### Exercise materials:
□ □ □ □

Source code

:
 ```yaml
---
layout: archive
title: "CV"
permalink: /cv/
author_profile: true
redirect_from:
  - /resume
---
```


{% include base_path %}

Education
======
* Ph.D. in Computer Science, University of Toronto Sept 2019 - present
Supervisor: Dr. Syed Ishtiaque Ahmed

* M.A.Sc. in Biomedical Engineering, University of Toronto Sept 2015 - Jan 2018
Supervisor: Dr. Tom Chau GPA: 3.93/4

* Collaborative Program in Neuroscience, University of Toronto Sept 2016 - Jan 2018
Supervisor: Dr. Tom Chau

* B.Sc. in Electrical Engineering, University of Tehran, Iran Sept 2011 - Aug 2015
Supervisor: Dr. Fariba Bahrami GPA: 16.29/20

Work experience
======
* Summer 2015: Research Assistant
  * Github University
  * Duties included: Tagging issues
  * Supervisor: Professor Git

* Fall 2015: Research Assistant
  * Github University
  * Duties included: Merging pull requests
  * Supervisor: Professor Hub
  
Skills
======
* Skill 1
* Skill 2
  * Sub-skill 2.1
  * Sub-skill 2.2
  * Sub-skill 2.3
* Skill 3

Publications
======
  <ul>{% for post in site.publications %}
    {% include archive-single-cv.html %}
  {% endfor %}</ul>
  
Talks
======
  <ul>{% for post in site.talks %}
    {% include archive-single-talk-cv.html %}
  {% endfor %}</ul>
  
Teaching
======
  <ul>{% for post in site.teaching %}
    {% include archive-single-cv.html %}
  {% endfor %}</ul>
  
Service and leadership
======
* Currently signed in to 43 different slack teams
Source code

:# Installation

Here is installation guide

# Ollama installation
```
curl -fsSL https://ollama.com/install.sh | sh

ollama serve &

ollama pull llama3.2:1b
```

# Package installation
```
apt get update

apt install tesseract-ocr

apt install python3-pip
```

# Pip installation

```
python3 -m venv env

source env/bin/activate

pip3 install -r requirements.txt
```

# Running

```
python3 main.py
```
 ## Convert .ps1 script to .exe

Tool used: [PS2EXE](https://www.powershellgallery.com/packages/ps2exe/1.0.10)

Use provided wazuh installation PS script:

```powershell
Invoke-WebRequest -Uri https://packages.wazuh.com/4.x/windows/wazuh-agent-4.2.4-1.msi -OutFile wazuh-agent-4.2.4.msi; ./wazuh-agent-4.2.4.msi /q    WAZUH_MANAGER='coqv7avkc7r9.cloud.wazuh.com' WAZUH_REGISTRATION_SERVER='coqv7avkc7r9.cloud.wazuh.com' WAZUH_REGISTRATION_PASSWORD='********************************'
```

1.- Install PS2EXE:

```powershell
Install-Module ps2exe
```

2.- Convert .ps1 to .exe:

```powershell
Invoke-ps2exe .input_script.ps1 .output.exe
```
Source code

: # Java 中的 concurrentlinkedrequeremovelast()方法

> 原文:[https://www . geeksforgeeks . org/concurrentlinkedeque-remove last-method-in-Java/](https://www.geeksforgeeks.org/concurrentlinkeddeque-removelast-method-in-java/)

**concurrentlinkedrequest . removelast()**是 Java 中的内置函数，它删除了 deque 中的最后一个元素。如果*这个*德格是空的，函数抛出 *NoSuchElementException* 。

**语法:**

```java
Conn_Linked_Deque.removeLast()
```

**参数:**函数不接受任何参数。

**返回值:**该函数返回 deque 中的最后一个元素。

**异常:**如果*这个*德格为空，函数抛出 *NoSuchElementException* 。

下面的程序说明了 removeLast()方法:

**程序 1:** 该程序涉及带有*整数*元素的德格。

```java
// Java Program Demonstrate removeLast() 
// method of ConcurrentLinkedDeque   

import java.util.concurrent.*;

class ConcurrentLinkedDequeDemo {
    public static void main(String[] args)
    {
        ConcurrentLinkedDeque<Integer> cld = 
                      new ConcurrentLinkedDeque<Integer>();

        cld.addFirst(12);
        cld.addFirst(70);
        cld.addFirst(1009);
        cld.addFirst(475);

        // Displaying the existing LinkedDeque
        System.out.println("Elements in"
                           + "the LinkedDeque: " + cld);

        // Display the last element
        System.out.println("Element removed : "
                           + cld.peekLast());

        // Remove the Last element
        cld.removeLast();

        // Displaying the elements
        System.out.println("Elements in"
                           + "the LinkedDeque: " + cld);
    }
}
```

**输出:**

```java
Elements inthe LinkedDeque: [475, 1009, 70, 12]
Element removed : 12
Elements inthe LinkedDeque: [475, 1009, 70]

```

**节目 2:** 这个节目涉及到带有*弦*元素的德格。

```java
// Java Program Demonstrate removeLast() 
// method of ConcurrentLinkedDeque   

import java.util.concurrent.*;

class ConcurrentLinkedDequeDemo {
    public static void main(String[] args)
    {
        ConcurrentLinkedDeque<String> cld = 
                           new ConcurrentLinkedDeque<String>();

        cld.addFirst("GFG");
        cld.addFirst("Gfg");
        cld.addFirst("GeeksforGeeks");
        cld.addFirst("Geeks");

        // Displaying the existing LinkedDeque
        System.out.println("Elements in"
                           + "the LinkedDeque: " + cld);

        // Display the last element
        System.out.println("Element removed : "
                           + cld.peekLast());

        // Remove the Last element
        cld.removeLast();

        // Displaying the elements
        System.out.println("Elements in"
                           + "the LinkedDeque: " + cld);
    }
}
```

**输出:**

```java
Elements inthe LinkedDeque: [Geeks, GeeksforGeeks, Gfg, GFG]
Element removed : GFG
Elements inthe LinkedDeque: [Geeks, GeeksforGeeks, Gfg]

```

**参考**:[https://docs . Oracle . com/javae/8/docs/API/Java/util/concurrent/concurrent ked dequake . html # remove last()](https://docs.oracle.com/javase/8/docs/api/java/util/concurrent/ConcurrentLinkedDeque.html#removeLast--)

□ □ □ □

### Problem details:
Each line containing the word "元素的德格" must be pulled from the listing and copied.

### Worked solution:
**程序 1:** 该程序涉及带有*整数*元素的德格。
**节目 2:** 这个节目涉及到带有*弦*元素的德格。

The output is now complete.